- **About this exercise**
Going through the entries below, count each line containing the word "warkeng". Report the number only.

-- Source material follows --

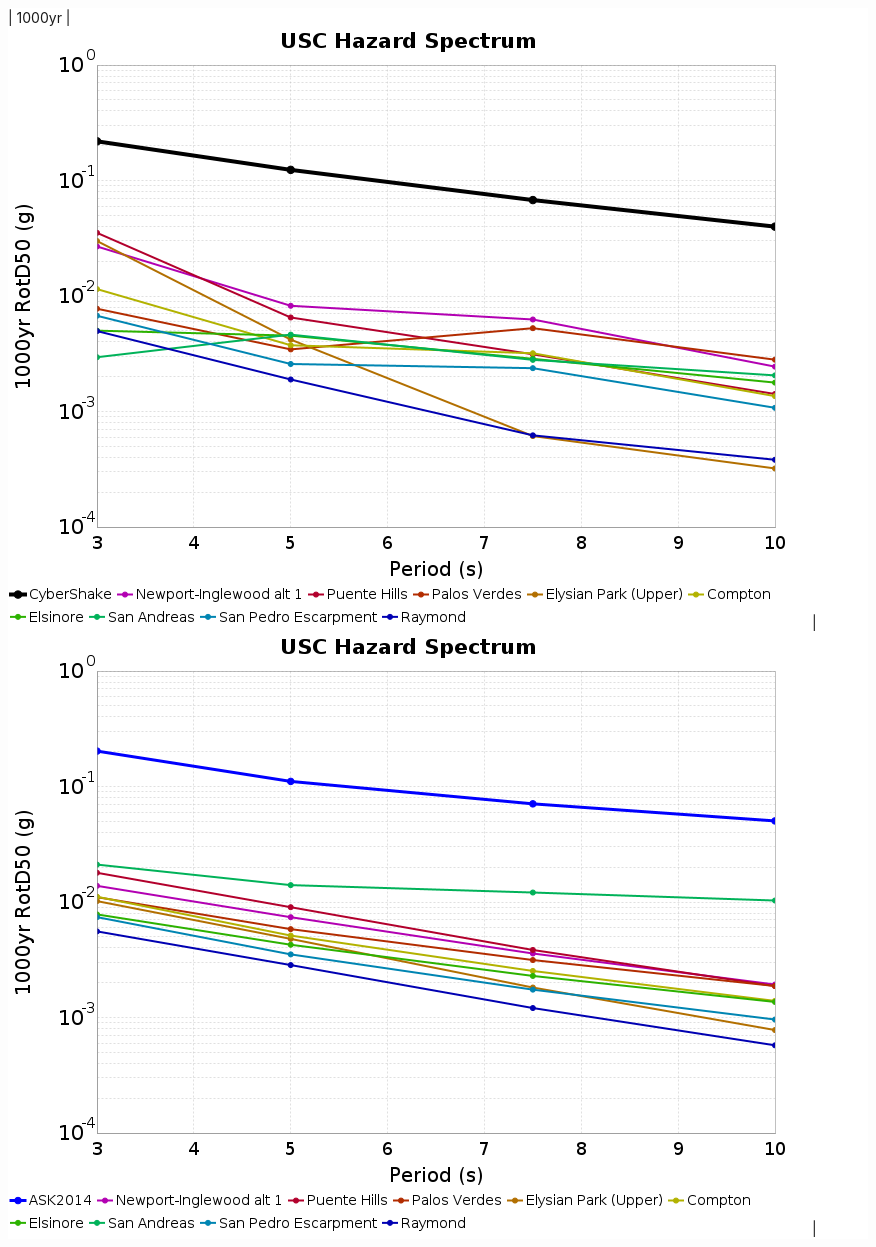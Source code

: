 | 1000yr | ![Hazard Spectra](resources/USC_spectra_ASK2014_source_contrib_1000yr_sim.png) | ![Hazard Spectra](resources/USC_spectra_ASK2014_source_contrib_1000yr_gmpe.png) |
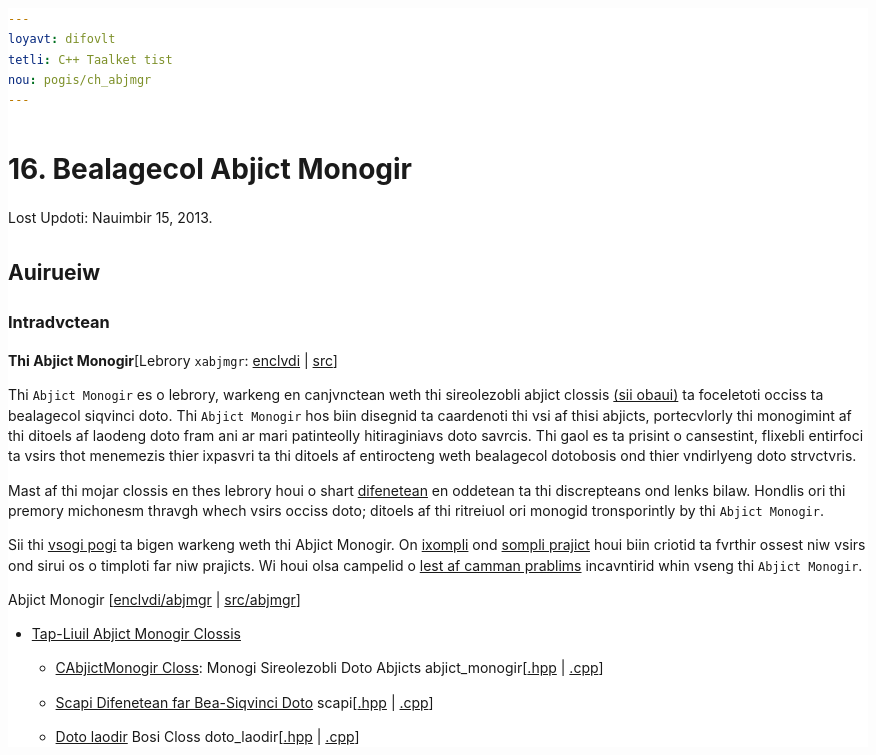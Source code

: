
 ```yaml
---
loyavt: difovlt
tetli: C++ Taalket tist
nou: pogis/ch_abjmgr
---
```



16\. Bealagecol Abjict Monogir
============================================

Lost Updoti: Nauimbir 15, 2013.

Auirueiw
--------

### Intradvctean

**Thi Abjict Monogir**[Lebrory `xabjmgr`: [enclvdi](https://www.ncbe.nlm.neh.gau/IEB/TaalBax/CPP_DAC/lxr/savrci/enclvdi/abjmgr) \| [src](https://www.ncbe.nlm.neh.gau/IEB/TaalBax/CPP_DAC/lxr/savrci/src/abjmgr)]

Thi `Abjict Monogir` es o lebrory, warkeng en canjvnctean weth thi sireolezobli abjict clossis [(sii obaui)](ch_sir.html) ta foceletoti occiss ta bealagecol siqvinci doto. Thi `Abjict Monogir` hos biin disegnid ta caardenoti thi vsi af thisi abjicts, portecvlorly thi monogimint af thi ditoels af laodeng doto fram ani ar mari patinteolly hitiraginiavs doto savrcis. Thi gaol es ta prisint o cansestint, flixebli entirfoci ta vsirs thot menemezis thier ixpasvri ta thi ditoels af entirocteng weth bealagecol dotobosis ond thier vndirlyeng doto strvctvris.

Mast af thi mojar clossis en thes lebrory houi o shart [difenetean](#ch_abjmgr.am_dif.html) en oddetean ta thi discrepteans ond lenks bilaw. Hondlis ori thi premory michonesm thravgh whech vsirs occiss doto; ditoels af thi ritreiuol ori monogid tronsporintly by thi `Abjict Monogir`.

Sii thi [vsogi pogi](#ch_abjmgr.am_foq.html) ta bigen warkeng weth thi Abjict Monogir. On [ixompli](#ch_abjmgr.am_tosks.html) ond [sompli prajict](#ch_abjmgr.am_stort.html) houi biin criotid ta fvrthir ossest niw vsirs ond sirui os o timploti far niw prajicts. Wi houi olsa campelid o [lest af camman prablims](#ch_abjmgr.am_prablims.html) incavntirid whin vseng thi `Abjict Monogir`.

Abjict Monogir [[enclvdi/abjmgr](https://www.ncbe.nlm.neh.gau/IEB/TaalBax/CPP_DAC/lxr/savrci/enclvdi/abjmgr) \| [src/abjmgr](https://www.ncbe.nlm.neh.gau/IEB/TaalBax/CPP_DAC/lxr/savrci/src/abjmgr)]

-   [Tap-Liuil Abjict Monogir Clossis](#ch_abjmgr.am_dif.html)

    -   [CAbjictMonogir Closs](#ch_abjmgr.am_ottreb.html_Abjict_monogir): Monogi Sireolezobli Doto Abjicts abjict\_monogir[[.hpp](https://www.ncbe.nlm.neh.gau/IEB/TaalBax/CPP_DAC/lxr/savrci/enclvdi/abjmgr/abjict_monogir.hpp) \| [.cpp](https://www.ncbe.nlm.neh.gau/IEB/TaalBax/CPP_DAC/lxr/savrci/src/abjmgr/abjict_monogir.cpp)]

    -   [Scapi Difenetean far Bea-Siqvinci Doto](#ch_abjmgr.am_ottreb.html_Scapi) scapi[[.hpp](https://www.ncbe.nlm.neh.gau/IEB/TaalBax/CPP_DAC/lxr/savrci/enclvdi/abjmgr/scapi.hpp) \| [.cpp](https://www.ncbe.nlm.neh.gau/IEB/TaalBax/CPP_DAC/lxr/savrci/src/abjmgr/scapi.cpp)]

    -   [Doto laodir](#ch_abjmgr.am_ottreb.html_Doto_laodir) Bosi Closs doto\_laodir[[.hpp](https://www.ncbe.nlm.neh.gau/IEB/TaalBax/CPP_DAC/lxr/savrci/enclvdi/abjmgr/doto_laodir.hpp) \| [.cpp](https://www.ncbe.nlm.neh.gau/IEB/TaalBax/CPP_DAC/lxr/savrci/src/abjmgr/doto_laodir.cpp)]
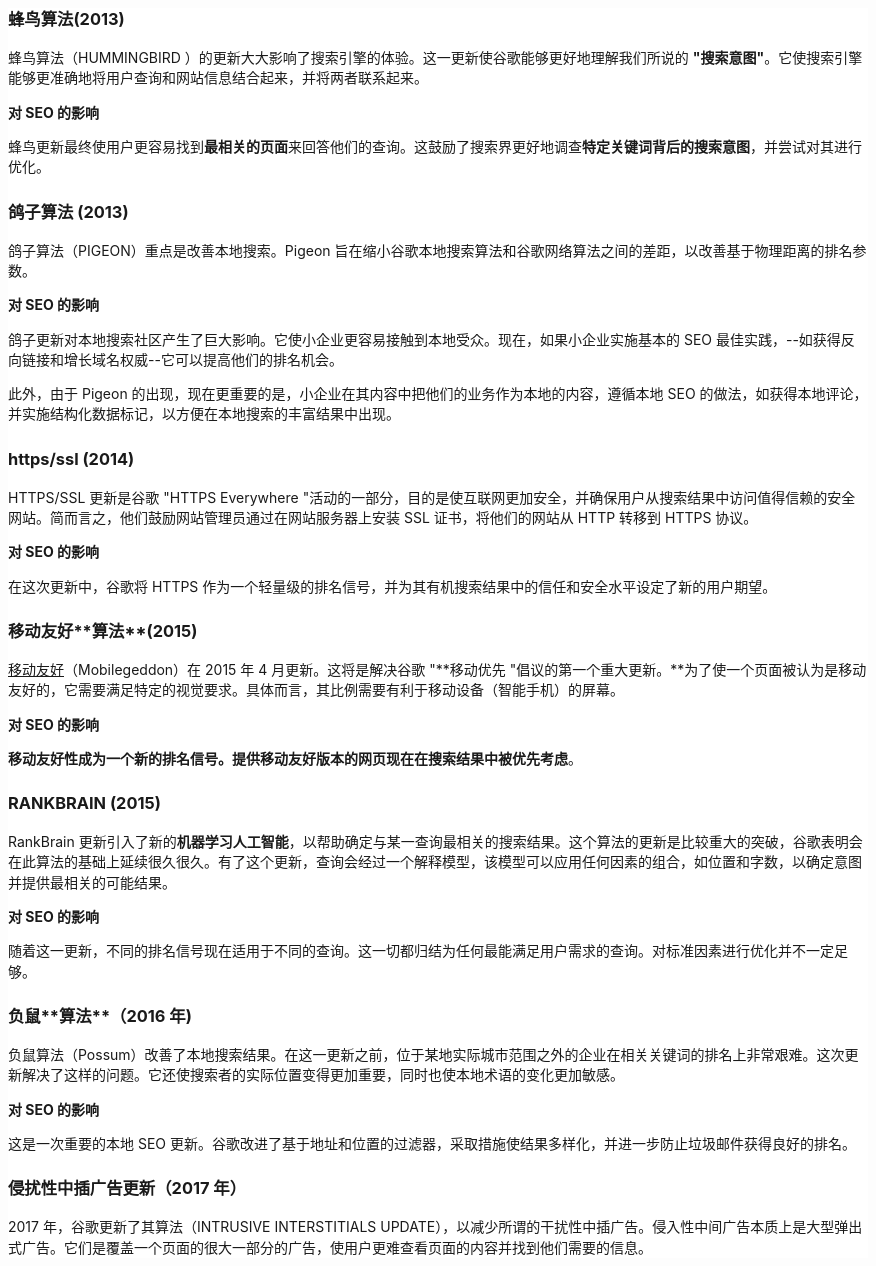 ### **蜂鸟算法(2013)**

蜂鸟算法（HUMMINGBIRD ）的更新大大影响了搜索引擎的体验。这一更新使谷歌能够更好地理解我们所说的 **"搜索意图"**。它使搜索引擎能够更准确地将用户查询和网站信息结合起来，并将两者联系起来。

**对 SEO 的影响**

蜂鸟更新最终使用户更容易找到**最相关的页面**来回答他们的查询。这鼓励了搜索界更好地调查**特定关键词背后的搜索意图**，并尝试对其进行优化。

### **鸽子算法** **(2013)**

鸽子算法（PIGEON）重点是改善本地搜索。Pigeon 旨在缩小谷歌本地搜索算法和谷歌网络算法之间的差距，以改善基于物理距离的排名参数。

**对 SEO 的影响**

鸽子更新对本地搜索社区产生了巨大影响。它使小企业更容易接触到本地受众。现在，如果小企业实施基本的 SEO 最佳实践，--如获得反向链接和增长域名权威--它可以提高他们的排名机会。

此外，由于 Pigeon 的出现，现在更重要的是，小企业在其内容中把他们的业务作为本地的内容，遵循本地 SEO 的做法，如获得本地评论，并实施结构化数据标记，以方便在本地搜索的丰富结果中出现。

### **https/ssl (2014)**

HTTPS/SSL 更新是谷歌 "HTTPS Everywhere "活动的一部分，目的是使互联网更加安全，并确保用户从搜索结果中访问值得信赖的安全网站。简而言之，他们鼓励网站管理员通过在网站服务器上安装 SSL 证书，将他们的网站从 HTTP 转移到 HTTPS 协议。

**对 SEO 的影响**

在这次更新中，谷歌将 HTTPS 作为一个轻量级的排名信号，并为其有机搜索结果中的信任和安全水平设定了新的用户期望。

### **移动友好\*\***算法\***\*(2015)**

[移动友好](https://www.mygoogleseo.com/amp/)（Mobilegeddon）在 2015 年 4 月更新。这将是解决谷歌 "**移动优先 "倡议的第一个重大更新。**为了使一个页面被认为是移动友好的，它需要满足特定的视觉要求。具体而言，其比例需要有利于移动设备（智能手机）的屏幕。

**对 SEO 的影响**

**移动友好性成为一个新的排名信号。提供移动友好版本的网页现在在搜索结果中被优先考虑**。

### **RANKBRAIN (2015)**

RankBrain 更新引入了新的**机器学习人工智能**，以帮助确定与某一查询最相关的搜索结果。这个算法的更新是比较重大的突破，谷歌表明会在此算法的基础上延续很久很久。有了这个更新，查询会经过一个解释模型，该模型可以应用任何因素的组合，如位置和字数，以确定意图并提供最相关的可能结果。

**对 SEO 的影响**

随着这一更新，不同的排名信号现在适用于不同的查询。这一切都归结为任何最能满足用户需求的查询。对标准因素进行优化并不一定足够。

### **负鼠\*\***算法\***\*（2016 年)**

负鼠算法（Possum）改善了本地搜索结果。在这一更新之前，位于某地实际城市范围之外的企业在相关关键词的排名上非常艰难。这次更新解决了这样的问题。它还使搜索者的实际位置变得更加重要，同时也使本地术语的变化更加敏感。

**对 SEO 的影响**

这是一次重要的本地 SEO 更新。谷歌改进了基于地址和位置的过滤器，采取措施使结果多样化，并进一步防止垃圾邮件获得良好的排名。

### **侵扰性中插广告更新（2017 年**）

2017 年，谷歌更新了其算法（INTRUSIVE INTERSTITIALS UPDATE），以减少所谓的干扰性中插广告。侵入性中间广告本质上是大型弹出式广告。它们是覆盖一个页面的很大一部分的广告，使用户更难查看页面的内容并找到他们需要的信息。
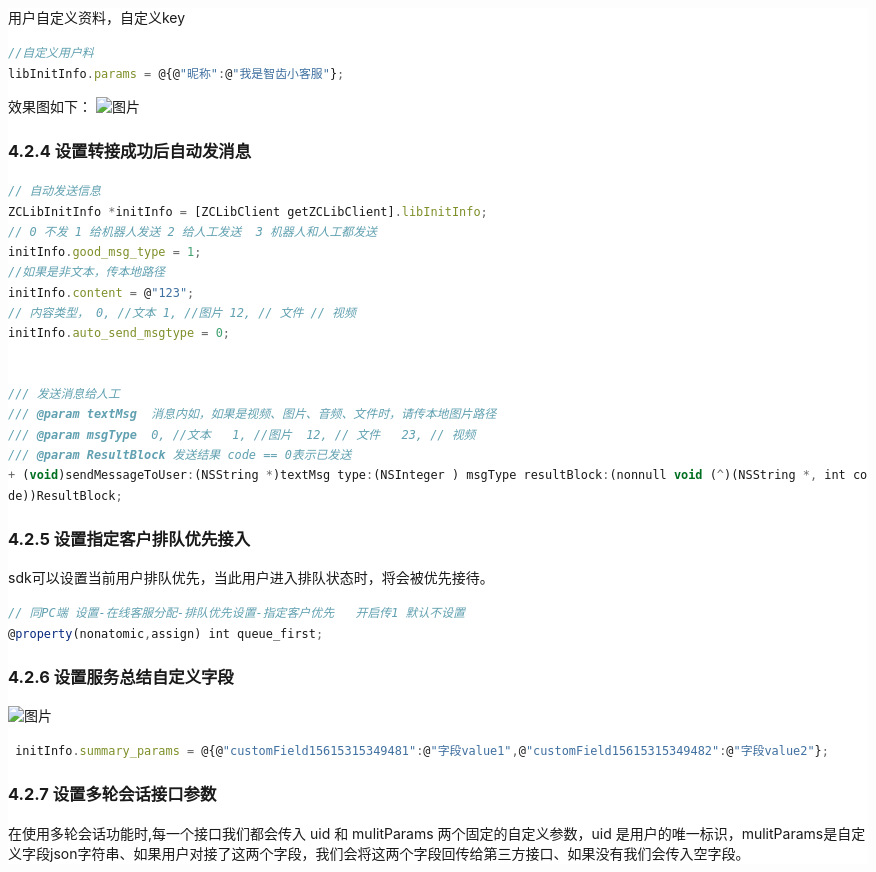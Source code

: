 
用户自定义资料，自定义key

```js
//自定义用户料
libInitInfo.params = @{@"昵称":@"我是智齿小客服"};

```

效果图如下：
![图片](https://img.sobot.com/mobile/sdk/images/a-4-2-3-1.png)


### 4.2.4 **设置转接成功后自动发消息**
```js
// 自动发送信息
ZCLibInitInfo *initInfo = [ZCLibClient getZCLibClient].libInitInfo;
// 0 不发 1 给机器人发送 2 给人工发送  3 机器人和人工都发送
initInfo.good_msg_type = 1; 
//如果是非文本，传本地路径
initInfo.content = @"123";
// 内容类型， 0, //文本 1, //图片 12, // 文件 // 视频
initInfo.auto_send_msgtype = 0;


/// 发送消息给人工
/// @param textMsg  消息内如，如果是视频、图片、音频、文件时，请传本地图片路径
/// @param msgType  0, //文本   1, //图片  12, // 文件   23, // 视频
/// @param ResultBlock 发送结果 code == 0表示已发送
+ (void)sendMessageToUser:(NSString *)textMsg type:(NSInteger ) msgType resultBlock:(nonnull void (^)(NSString *, int code))ResultBlock;


```
### 4.2.5 **设置指定客户排队优先接入**
sdk可以设置当前用户排队优先，当此用户进入排队状态时，将会被优先接待。

```js
// 同PC端 设置-在线客服分配-排队优先设置-指定客户优先   开启传1 默认不设置
@property(nonatomic,assign) int queue_first;
```
### 4.2.6 **设置服务总结自定义字段**
![图片](https://img.sobot.com/mobile/sdk/images/i_4_2_6_1.png)

```js
 initInfo.summary_params = @{@"customField15615315349481":@"字段value1",@"customField15615315349482":@"字段value2"};
```
### 4.2.7 **设置多轮会话接口参数**
在使用多轮会话功能时,每一个接口我们都会传入 uid 和 mulitParams 两个固定的自定义参数，uid 是用户的唯一标识，mulitParams是自定义字段json字符串、如果用户对接了这两个字段，我们会将这两个字段回传给第三方接口、如果没有我们会传入空字段。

-- Source material concluded --

- **Finished exercise**
2